▶ _TASK TO CARRY OUT_: Could you work out the number of lines in the listing that include the word "left" and reply with that figure alone?

┌──

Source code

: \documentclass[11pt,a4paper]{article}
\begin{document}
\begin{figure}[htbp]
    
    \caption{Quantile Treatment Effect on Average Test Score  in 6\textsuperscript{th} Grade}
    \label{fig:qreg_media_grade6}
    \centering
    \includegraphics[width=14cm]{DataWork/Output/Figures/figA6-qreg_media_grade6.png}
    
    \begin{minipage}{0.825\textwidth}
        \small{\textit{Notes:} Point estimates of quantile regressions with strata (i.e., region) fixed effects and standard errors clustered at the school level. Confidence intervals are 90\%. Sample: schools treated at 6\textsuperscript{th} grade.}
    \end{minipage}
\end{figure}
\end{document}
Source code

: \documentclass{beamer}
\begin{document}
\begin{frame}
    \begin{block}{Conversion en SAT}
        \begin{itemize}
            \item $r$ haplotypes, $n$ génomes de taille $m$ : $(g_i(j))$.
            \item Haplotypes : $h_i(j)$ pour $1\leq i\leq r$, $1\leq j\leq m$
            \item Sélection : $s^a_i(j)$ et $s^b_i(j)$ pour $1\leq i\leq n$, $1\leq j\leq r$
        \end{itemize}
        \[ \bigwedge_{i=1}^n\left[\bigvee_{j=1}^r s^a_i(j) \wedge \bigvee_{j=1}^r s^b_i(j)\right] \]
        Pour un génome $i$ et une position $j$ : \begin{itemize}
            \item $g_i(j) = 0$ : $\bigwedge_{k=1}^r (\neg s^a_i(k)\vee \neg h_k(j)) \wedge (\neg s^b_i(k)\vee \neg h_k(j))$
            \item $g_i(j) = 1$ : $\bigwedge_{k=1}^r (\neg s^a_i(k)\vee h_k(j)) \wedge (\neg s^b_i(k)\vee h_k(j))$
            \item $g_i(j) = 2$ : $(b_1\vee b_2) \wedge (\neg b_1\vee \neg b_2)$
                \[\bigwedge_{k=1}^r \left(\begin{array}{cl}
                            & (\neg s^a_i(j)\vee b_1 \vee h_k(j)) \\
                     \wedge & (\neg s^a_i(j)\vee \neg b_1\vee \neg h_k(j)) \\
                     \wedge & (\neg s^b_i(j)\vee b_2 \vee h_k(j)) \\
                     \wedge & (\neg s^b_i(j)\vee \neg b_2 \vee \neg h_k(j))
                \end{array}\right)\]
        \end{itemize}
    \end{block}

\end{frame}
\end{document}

└──
┌──

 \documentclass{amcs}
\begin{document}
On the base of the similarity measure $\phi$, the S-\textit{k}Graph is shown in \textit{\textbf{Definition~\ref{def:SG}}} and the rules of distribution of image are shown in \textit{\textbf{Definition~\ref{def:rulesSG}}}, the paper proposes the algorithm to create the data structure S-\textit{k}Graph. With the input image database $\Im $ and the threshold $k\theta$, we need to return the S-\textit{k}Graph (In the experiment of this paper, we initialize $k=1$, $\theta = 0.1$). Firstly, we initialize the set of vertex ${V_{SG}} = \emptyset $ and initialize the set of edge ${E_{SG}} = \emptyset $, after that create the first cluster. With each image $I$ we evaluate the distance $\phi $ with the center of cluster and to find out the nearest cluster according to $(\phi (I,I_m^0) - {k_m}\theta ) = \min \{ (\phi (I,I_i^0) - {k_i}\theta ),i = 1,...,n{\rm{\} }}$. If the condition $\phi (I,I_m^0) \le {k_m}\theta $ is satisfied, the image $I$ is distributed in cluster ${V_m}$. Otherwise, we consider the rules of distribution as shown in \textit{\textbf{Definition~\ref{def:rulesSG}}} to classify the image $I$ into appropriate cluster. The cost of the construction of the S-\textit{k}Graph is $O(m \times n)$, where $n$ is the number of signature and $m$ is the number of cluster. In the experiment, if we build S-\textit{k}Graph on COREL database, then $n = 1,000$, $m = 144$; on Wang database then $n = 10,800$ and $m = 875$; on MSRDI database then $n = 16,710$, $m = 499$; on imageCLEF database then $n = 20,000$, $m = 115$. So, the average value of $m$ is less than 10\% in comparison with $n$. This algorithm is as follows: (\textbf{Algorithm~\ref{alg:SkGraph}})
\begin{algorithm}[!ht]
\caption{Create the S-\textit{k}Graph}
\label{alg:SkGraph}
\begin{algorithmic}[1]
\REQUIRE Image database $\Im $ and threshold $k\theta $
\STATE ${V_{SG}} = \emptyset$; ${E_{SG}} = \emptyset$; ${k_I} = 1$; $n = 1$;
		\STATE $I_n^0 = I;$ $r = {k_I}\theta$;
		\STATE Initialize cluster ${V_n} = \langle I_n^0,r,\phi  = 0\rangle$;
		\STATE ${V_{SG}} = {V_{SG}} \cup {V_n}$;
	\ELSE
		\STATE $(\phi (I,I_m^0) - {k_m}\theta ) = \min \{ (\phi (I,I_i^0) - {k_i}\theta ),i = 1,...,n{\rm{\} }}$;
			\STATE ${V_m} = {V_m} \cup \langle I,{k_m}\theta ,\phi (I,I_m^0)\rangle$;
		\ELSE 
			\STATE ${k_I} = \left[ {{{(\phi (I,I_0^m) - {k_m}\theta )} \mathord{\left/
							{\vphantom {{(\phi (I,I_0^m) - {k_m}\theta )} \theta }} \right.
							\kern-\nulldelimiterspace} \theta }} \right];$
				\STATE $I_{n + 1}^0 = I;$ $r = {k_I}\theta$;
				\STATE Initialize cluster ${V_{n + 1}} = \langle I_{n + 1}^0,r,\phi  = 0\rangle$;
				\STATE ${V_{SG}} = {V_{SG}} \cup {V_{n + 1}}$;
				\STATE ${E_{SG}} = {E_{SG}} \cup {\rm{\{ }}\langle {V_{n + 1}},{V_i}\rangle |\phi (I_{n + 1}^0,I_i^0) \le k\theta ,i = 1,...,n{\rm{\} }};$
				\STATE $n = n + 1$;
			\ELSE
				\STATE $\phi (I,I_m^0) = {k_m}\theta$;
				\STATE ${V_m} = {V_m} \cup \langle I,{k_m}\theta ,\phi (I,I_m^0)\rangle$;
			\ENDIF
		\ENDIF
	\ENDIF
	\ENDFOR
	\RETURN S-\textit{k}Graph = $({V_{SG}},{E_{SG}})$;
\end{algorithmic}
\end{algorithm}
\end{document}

└──

▶ _TASK RESULT_: 3